Despite an adrenaline-fuelled campaign to defy the electoral odds, Sunday could be Matteo Renzi’s political swan song.
Italy’s prime minister has threatened to quit if he loses an all-important referendum. And opinion polls have predicted that he will be defeated this weekend.
Renzi is seeking support for constitutional reforms that would strengthen the lower house of parliament, while reducing the authority of the upper house or Senate. He believes that will make Italian governments more stable.
But this and plans to claw back powers from Italy’s regional authorities have proved highly controversial. Opponents say democracy would be weakened and checks and balances reduced.
If Italy does say ‘No’, it would be judged part of the same anti-establishment revolt that saw Britain vote to leave the EU and Americans elect Donald Trump as their next president.
On Friday, the last day of official campaigning, the views of shoppers in the Italian capital were mixed.

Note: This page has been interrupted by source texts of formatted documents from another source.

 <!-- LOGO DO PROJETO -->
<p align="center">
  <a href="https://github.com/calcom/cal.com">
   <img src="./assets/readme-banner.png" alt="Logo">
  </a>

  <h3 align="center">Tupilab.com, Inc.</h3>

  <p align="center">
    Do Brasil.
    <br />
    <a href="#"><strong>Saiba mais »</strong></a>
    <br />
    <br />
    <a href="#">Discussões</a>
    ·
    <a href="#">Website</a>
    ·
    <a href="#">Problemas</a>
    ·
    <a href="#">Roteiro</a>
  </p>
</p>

“I think a vote for ‘Yes’ would give greater stability, and above all, it would back moves for greater efficiency in a country that is stuck,” said Rome resident Anna Camerano.
“At a time of fast moving globalisation, we are terribly slow.”
Some fear a ‘No’ vote could renew turmoil for Italy’s battered banks and push the euro zone towards a fresh crisis.
But fellow Rome resident Claudio De Angelis said “Popular opinion indicates something will change. Let’s hope things will get better if ‘No’ wins.”
Leading calls for a ‘No’ vote has been Italy’s largest opposition party, the anti-establishment Five Star Movement. For its co-founder, the irreverent comedian Beppe Grillo, Sunday can’t come soon enough.